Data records

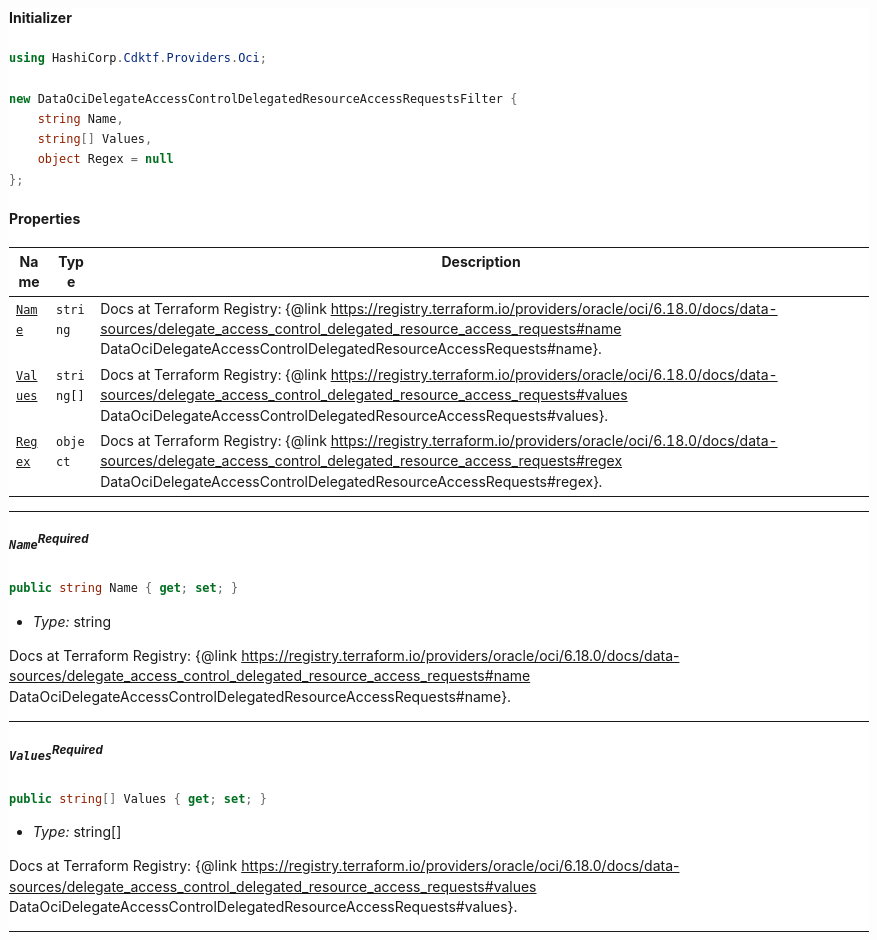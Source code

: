 #### Initializer <a name="Initializer" id="rhizo-co-terraform-provider-oci.dataOciDelegateAccessControlDelegatedResourceAccessRequests.DataOciDelegateAccessControlDelegatedResourceAccessRequestsFilter.Initializer"></a>

```csharp
using HashiCorp.Cdktf.Providers.Oci;

new DataOciDelegateAccessControlDelegatedResourceAccessRequestsFilter {
    string Name,
    string[] Values,
    object Regex = null
};
```

#### Properties <a name="Properties" id="Properties"></a>

| **Name** | **Type** | **Description** |
| --- | --- | --- |
| <code><a href="#rhizo-co-terraform-provider-oci.dataOciDelegateAccessControlDelegatedResourceAccessRequests.DataOciDelegateAccessControlDelegatedResourceAccessRequestsFilter.property.name">Name</a></code> | <code>string</code> | Docs at Terraform Registry: {@link https://registry.terraform.io/providers/oracle/oci/6.18.0/docs/data-sources/delegate_access_control_delegated_resource_access_requests#name DataOciDelegateAccessControlDelegatedResourceAccessRequests#name}. |
| <code><a href="#rhizo-co-terraform-provider-oci.dataOciDelegateAccessControlDelegatedResourceAccessRequests.DataOciDelegateAccessControlDelegatedResourceAccessRequestsFilter.property.values">Values</a></code> | <code>string[]</code> | Docs at Terraform Registry: {@link https://registry.terraform.io/providers/oracle/oci/6.18.0/docs/data-sources/delegate_access_control_delegated_resource_access_requests#values DataOciDelegateAccessControlDelegatedResourceAccessRequests#values}. |
| <code><a href="#rhizo-co-terraform-provider-oci.dataOciDelegateAccessControlDelegatedResourceAccessRequests.DataOciDelegateAccessControlDelegatedResourceAccessRequestsFilter.property.regex">Regex</a></code> | <code>object</code> | Docs at Terraform Registry: {@link https://registry.terraform.io/providers/oracle/oci/6.18.0/docs/data-sources/delegate_access_control_delegated_resource_access_requests#regex DataOciDelegateAccessControlDelegatedResourceAccessRequests#regex}. |

---

##### `Name`<sup>Required</sup> <a name="Name" id="rhizo-co-terraform-provider-oci.dataOciDelegateAccessControlDelegatedResourceAccessRequests.DataOciDelegateAccessControlDelegatedResourceAccessRequestsFilter.property.name"></a>

```csharp
public string Name { get; set; }
```

- *Type:* string

Docs at Terraform Registry: {@link https://registry.terraform.io/providers/oracle/oci/6.18.0/docs/data-sources/delegate_access_control_delegated_resource_access_requests#name DataOciDelegateAccessControlDelegatedResourceAccessRequests#name}.

---

##### `Values`<sup>Required</sup> <a name="Values" id="rhizo-co-terraform-provider-oci.dataOciDelegateAccessControlDelegatedResourceAccessRequests.DataOciDelegateAccessControlDelegatedResourceAccessRequestsFilter.property.values"></a>

```csharp
public string[] Values { get; set; }
```

- *Type:* string[]

Docs at Terraform Registry: {@link https://registry.terraform.io/providers/oracle/oci/6.18.0/docs/data-sources/delegate_access_control_delegated_resource_access_requests#values DataOciDelegateAccessControlDelegatedResourceAccessRequests#values}.

---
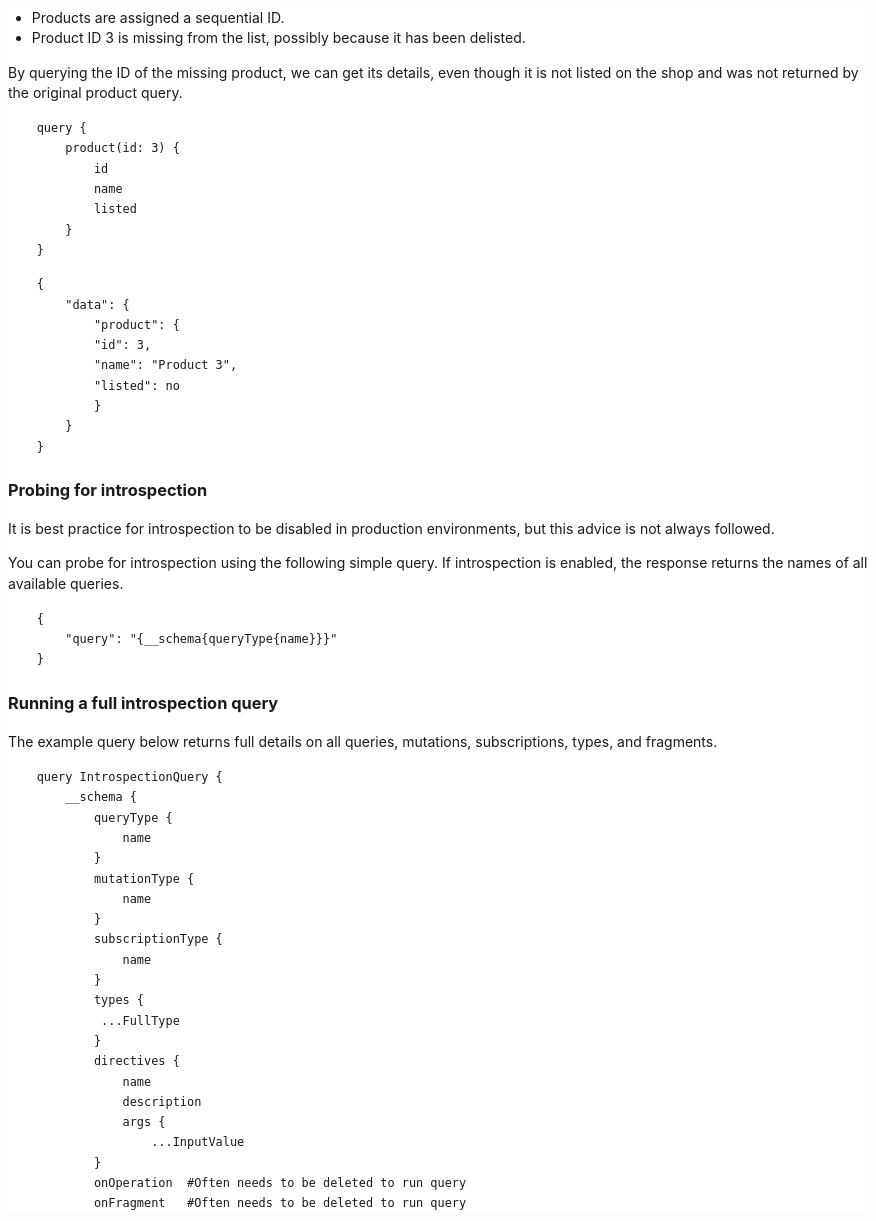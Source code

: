 -    Products are assigned a sequential ID.
-    Product ID 3 is missing from the list, possibly because it has been delisted.

By querying the ID of the missing product, we can get its details, even though it is not listed on the shop and was not returned by the original product query.
```
    query {
        product(id: 3) {
            id
            name
            listed
        }
    }
```

```
    {
        "data": {
            "product": {
            "id": 3,
            "name": "Product 3",
            "listed": no
            }
        }
    }
```
### Probing for introspection

It is best practice for introspection to be disabled in production environments, but this advice is not always followed.

You can probe for introspection using the following simple query. If introspection is enabled, the response returns the names of all available queries.

```
    {
        "query": "{__schema{queryType{name}}}"
    }
```
### Running a full introspection query

The example query below returns full details on all queries, mutations, subscriptions, types, and fragments.

```
    query IntrospectionQuery {
        __schema {
            queryType {
                name
            }
            mutationType {
                name
            }
            subscriptionType {
                name
            }
            types {
             ...FullType
            }
            directives {
                name
                description
                args {
                    ...InputValue
            }
            onOperation  #Often needs to be deleted to run query
            onFragment   #Often needs to be deleted to run query
```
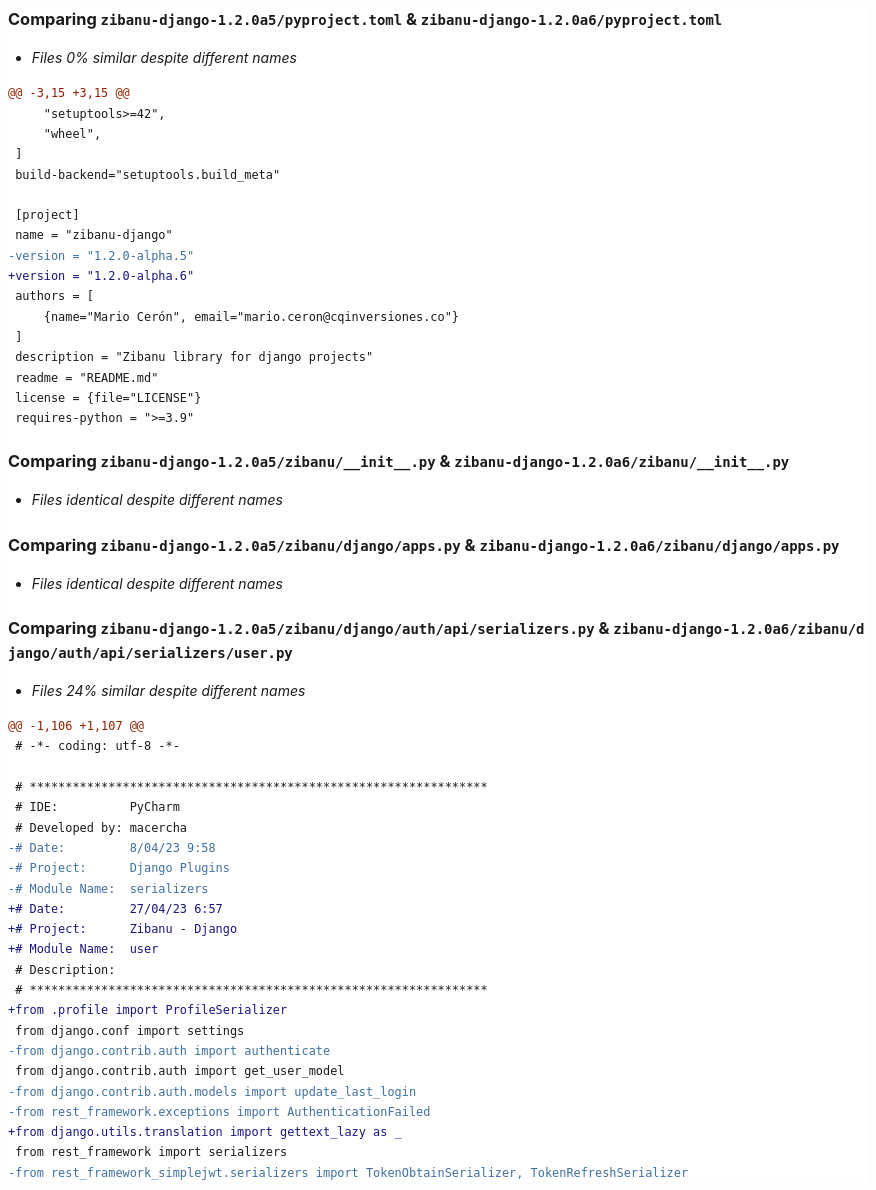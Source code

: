 ### Comparing `zibanu-django-1.2.0a5/pyproject.toml` & `zibanu-django-1.2.0a6/pyproject.toml`

 * *Files 0% similar despite different names*

```diff
@@ -3,15 +3,15 @@
     "setuptools>=42",
     "wheel",
 ]
 build-backend="setuptools.build_meta"
 
 [project]
 name = "zibanu-django"
-version = "1.2.0-alpha.5"
+version = "1.2.0-alpha.6"
 authors = [
     {name="Mario Cerón", email="mario.ceron@cqinversiones.co"}
 ]
 description = "Zibanu library for django projects"
 readme = "README.md"
 license = {file="LICENSE"}
 requires-python = ">=3.9"
```

### Comparing `zibanu-django-1.2.0a5/zibanu/__init__.py` & `zibanu-django-1.2.0a6/zibanu/__init__.py`

 * *Files identical despite different names*

### Comparing `zibanu-django-1.2.0a5/zibanu/django/apps.py` & `zibanu-django-1.2.0a6/zibanu/django/apps.py`

 * *Files identical despite different names*

### Comparing `zibanu-django-1.2.0a5/zibanu/django/auth/api/serializers.py` & `zibanu-django-1.2.0a6/zibanu/django/auth/api/serializers/user.py`

 * *Files 24% similar despite different names*

```diff
@@ -1,106 +1,107 @@
 # -*- coding: utf-8 -*-
 
 # ****************************************************************
 # IDE:          PyCharm
 # Developed by: macercha
-# Date:         8/04/23 9:58
-# Project:      Django Plugins
-# Module Name:  serializers
+# Date:         27/04/23 6:57
+# Project:      Zibanu - Django
+# Module Name:  user
 # Description:
 # ****************************************************************
+from .profile import ProfileSerializer
 from django.conf import settings
-from django.contrib.auth import authenticate
 from django.contrib.auth import get_user_model
-from django.contrib.auth.models import update_last_login
-from rest_framework.exceptions import AuthenticationFailed
+from django.utils.translation import gettext_lazy as _
 from rest_framework import serializers
-from rest_framework_simplejwt.serializers import TokenObtainSerializer, TokenRefreshSerializer
```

Aim of the exercise – A picture-free version of all the records, repeated exactly, is what to return.

Answer to the problem –
Source code

: #### Initializer <a name="Initializer" id="rhizo-co-terraform-provider-oci.dataOciDelegateAccessControlDelegatedResourceAccessRequests.DataOciDelegateAccessControlDelegatedResourceAccessRequestsFilter.Initializer"></a>

```csharp
using HashiCorp.Cdktf.Providers.Oci;

new DataOciDelegateAccessControlDelegatedResourceAccessRequestsFilter {
    string Name,
    string[] Values,
    object Regex = null
};
```

#### Properties <a name="Properties" id="Properties"></a>

| **Name** | **Type** | **Description** |
| --- | --- | --- |
| <code><a href="#rhizo-co-terraform-provider-oci.dataOciDelegateAccessControlDelegatedResourceAccessRequests.DataOciDelegateAccessControlDelegatedResourceAccessRequestsFilter.property.name">Name</a></code> | <code>string</code> | Docs at Terraform Registry: {@link https://registry.terraform.io/providers/oracle/oci/6.18.0/docs/data-sources/delegate_access_control_delegated_resource_access_requests#name DataOciDelegateAccessControlDelegatedResourceAccessRequests#name}. |
| <code><a href="#rhizo-co-terraform-provider-oci.dataOciDelegateAccessControlDelegatedResourceAccessRequests.DataOciDelegateAccessControlDelegatedResourceAccessRequestsFilter.property.values">Values</a></code> | <code>string[]</code> | Docs at Terraform Registry: {@link https://registry.terraform.io/providers/oracle/oci/6.18.0/docs/data-sources/delegate_access_control_delegated_resource_access_requests#values DataOciDelegateAccessControlDelegatedResourceAccessRequests#values}. |
| <code><a href="#rhizo-co-terraform-provider-oci.dataOciDelegateAccessControlDelegatedResourceAccessRequests.DataOciDelegateAccessControlDelegatedResourceAccessRequestsFilter.property.regex">Regex</a></code> | <code>object</code> | Docs at Terraform Registry: {@link https://registry.terraform.io/providers/oracle/oci/6.18.0/docs/data-sources/delegate_access_control_delegated_resource_access_requests#regex DataOciDelegateAccessControlDelegatedResourceAccessRequests#regex}. |

---

##### `Name`<sup>Required</sup> <a name="Name" id="rhizo-co-terraform-provider-oci.dataOciDelegateAccessControlDelegatedResourceAccessRequests.DataOciDelegateAccessControlDelegatedResourceAccessRequestsFilter.property.name"></a>

```csharp
public string Name { get; set; }
```

- *Type:* string

Docs at Terraform Registry: {@link https://registry.terraform.io/providers/oracle/oci/6.18.0/docs/data-sources/delegate_access_control_delegated_resource_access_requests#name DataOciDelegateAccessControlDelegatedResourceAccessRequests#name}.

---

##### `Values`<sup>Required</sup> <a name="Values" id="rhizo-co-terraform-provider-oci.dataOciDelegateAccessControlDelegatedResourceAccessRequests.DataOciDelegateAccessControlDelegatedResourceAccessRequestsFilter.property.values"></a>

```csharp
public string[] Values { get; set; }
```

- *Type:* string[]

Docs at Terraform Registry: {@link https://registry.terraform.io/providers/oracle/oci/6.18.0/docs/data-sources/delegate_access_control_delegated_resource_access_requests#values DataOciDelegateAccessControlDelegatedResourceAccessRequests#values}.

---
Source code

: -    Products are assigned a sequential ID.
-    Product ID 3 is missing from the list, possibly because it has been delisted.

By querying the ID of the missing product, we can get its details, even though it is not listed on the shop and was not returned by the original product query.
```
    query {
        product(id: 3) {
            id
            name
            listed
        }
    }
```

```
    {
        "data": {
            "product": {
            "id": 3,
            "name": "Product 3",
            "listed": no
            }
        }
    }
```
### Probing for introspection

It is best practice for introspection to be disabled in production environments, but this advice is not always followed.

You can probe for introspection using the following simple query. If introspection is enabled, the response returns the names of all available queries.

```
    {
        "query": "{__schema{queryType{name}}}"
    }
```
### Running a full introspection query

The example query below returns full details on all queries, mutations, subscriptions, types, and fragments.

```
    query IntrospectionQuery {
        __schema {
            queryType {
                name
            }
            mutationType {
                name
            }
            subscriptionType {
                name
            }
            types {
             ...FullType
            }
            directives {
                name
                description
                args {
                    ...InputValue
            }
            onOperation  #Often needs to be deleted to run query
            onFragment   #Often needs to be deleted to run query
```
Source code

: ### Comparing `zibanu-django-1.2.0a5/pyproject.toml` & `zibanu-django-1.2.0a6/pyproject.toml`

 * *Files 0% similar despite different names*

```diff
@@ -3,15 +3,15 @@
     "setuptools>=42",
     "wheel",
 ]
 build-backend="setuptools.build_meta"
 
 [project]
 name = "zibanu-django"
-version = "1.2.0-alpha.5"
+version = "1.2.0-alpha.6"
 authors = [
     {name="Mario Cerón", email="mario.ceron@cqinversiones.co"}
 ]
 description = "Zibanu library for django projects"
 readme = "README.md"
 license = {file="LICENSE"}
 requires-python = ">=3.9"
```

### Comparing `zibanu-django-1.2.0a5/zibanu/__init__.py` & `zibanu-django-1.2.0a6/zibanu/__init__.py`

 * *Files identical despite different names*

### Comparing `zibanu-django-1.2.0a5/zibanu/django/apps.py` & `zibanu-django-1.2.0a6/zibanu/django/apps.py`

 * *Files identical despite different names*

### Comparing `zibanu-django-1.2.0a5/zibanu/django/auth/api/serializers.py` & `zibanu-django-1.2.0a6/zibanu/django/auth/api/serializers/user.py`

 * *Files 24% similar despite different names*

```diff
@@ -1,106 +1,107 @@
 # -*- coding: utf-8 -*-
 
 # ****************************************************************
 # IDE:          PyCharm
 # Developed by: macercha
-# Date:         8/04/23 9:58
-# Project:      Django Plugins
-# Module Name:  serializers
+# Date:         27/04/23 6:57
+# Project:      Zibanu - Django
+# Module Name:  user
 # Description:
 # ****************************************************************
+from .profile import ProfileSerializer
 from django.conf import settings
-from django.contrib.auth import authenticate
 from django.contrib.auth import get_user_model
-from django.contrib.auth.models import update_last_login
-from rest_framework.exceptions import AuthenticationFailed
+from django.utils.translation import gettext_lazy as _
 from rest_framework import serializers
-from rest_framework_simplejwt.serializers import TokenObtainSerializer, TokenRefreshSerializer
```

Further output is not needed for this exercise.